Sunday 15 January 2012

Japan's New 20 Year-Olds

The Japan Times, 1 January 2012:
"The number of people aged 20 years old this New Year's Day is estimated at 1.2 million, falling to less than half its peak of around 2.4 million in 1970 for the first time....
"Of the 1.2 million people that reached adulthood in the last year, 620,000 are men and 600,000 women."
In 2011 the respective figures were 630,000 and 610,000.
In 1992 they were 1,100,000 and 970,000.
It's a disaster for Japan that for a long time the birthrate is very low and that there is consistently a large excess of males to females.
This situation is exacerbated by foreign men being allowed to live and work in Japan through marriage.
On 12 May 1982 (during the Falklands Conflict!) the European Commission of Human Rights determined in favour of three women whose husbands were not allowed to live and work in the UK.
On 28 May 1985 the European Court of Human Rights ruled similarly.
Meanwhile, in 1982 the decision was taken in Japan to allow foreign men to live and work in Japan through marriage. The law came into effect on 1 January 1985.
Those at the Council of Europe, which clearly brought about pressure ("gaiatsu") on Japan, cannot like the Japanese.
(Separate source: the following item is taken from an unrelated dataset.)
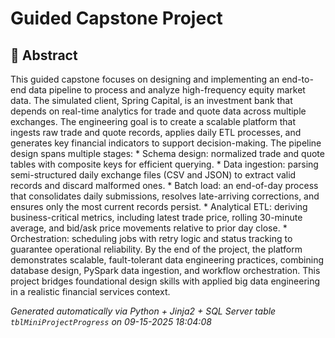 # Guided Capstone Project


## 📖 Abstract
This guided capstone focuses on designing and implementing an end-to-end data pipeline to process and analyze high-frequency equity market data. The simulated client, Spring Capital, is an investment bank that depends on real-time analytics for trade and quote data across multiple exchanges. The engineering goal is to create a scalable platform that ingests raw trade and quote records, applies daily ETL processes, and generates key financial indicators to support decision-making.  The pipeline design spans multiple stages:  * Schema design: normalized trade and quote tables with composite keys for efficient querying.  * Data ingestion: parsing semi-structured daily exchange files (CSV and JSON) to extract valid records and discard malformed ones.  * Batch load: an end-of-day process that consolidates daily submissions, resolves late-arriving corrections, and ensures only the most current records persist.  * Analytical ETL: deriving business-critical metrics, including latest trade price, rolling 30-minute average, and bid/ask price movements relative to prior day close.  * Orchestration: scheduling jobs with retry logic and status tracking to guarantee operational reliability.  By the end of the project, the platform demonstrates scalable, fault-tolerant data engineering practices, combining database design, PySpark data ingestion, and workflow orchestration. This project bridges foundational design skills with applied big data engineering in a realistic financial services context.























*Generated automatically via Python + Jinja2 + SQL Server table `tblMiniProjectProgress` on 09-15-2025 18:04:08*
P.S. 10 June 2012: BBC World Service It's a Dog's Life reports that the average Japanese woman has only 1.39 children. Young men, it was said, are afraid of rejection by young women. Dogs are viewed as a substitute for children.

Monday 9 January 2012

Daft Fuss

Many native people in these islands have selfish reasons for wanting foreign and Comonwealth people to take up permanent residence in them.
Many others oppose it.
Those foreign and Commonwealth people who want to settle here exploit this conflict of interests.
Therefore the recent fuss about Diane Abbott MP saying on Twitter that "white people" (Russians?) like to "divide and rule" is very strange.

Thursday 5 January 2012

Natural Justice

Two native Londoners were jailed yesterday for the killing of Stephen Lawrence.BBC News (6 p.m.) interviewed people in South London. Responding to the Government being blamed for immigration to the UK, the reporter said there was still "prejudice and bigotry". This was another example of otherwise excellent BBC employees revealing their own prejudice against people who oppose immigration to the UK.
Immigration is about allowing other peoples to occupy one's own territory.
Naturally, while some people want it (lawyers flourish!), others are made very unhappy by it.
In Goodbye to All That , Robert Graves' outstanding account of his experiences in the trenches during the First World War, the author says that though he would have expected the Scots to be the best British soldiers he would have liked to say his own (Welsh Guards) were the best, but he had to concede that Londoners were the best.
Stephen Lawrence, like his killers, was a teenager. They had something else in common. They were all male.
Foreign husbands are male.
When in 1979 the Immigration Minister was asked why the Government was not going to keep its promise to prevent foreign men from being able to live in the UK through marriage he replied: "Because of the fuss."
Yesterday on BBC Radio 4 Today Jack Straw (former Cabinet Minister) said the two convicted men were from "criminal families". Sounds slanderous.
To add insult ("bigotry") to injury (jail) those responsible for inflicting much unhappiness on many native British men remain unpunished.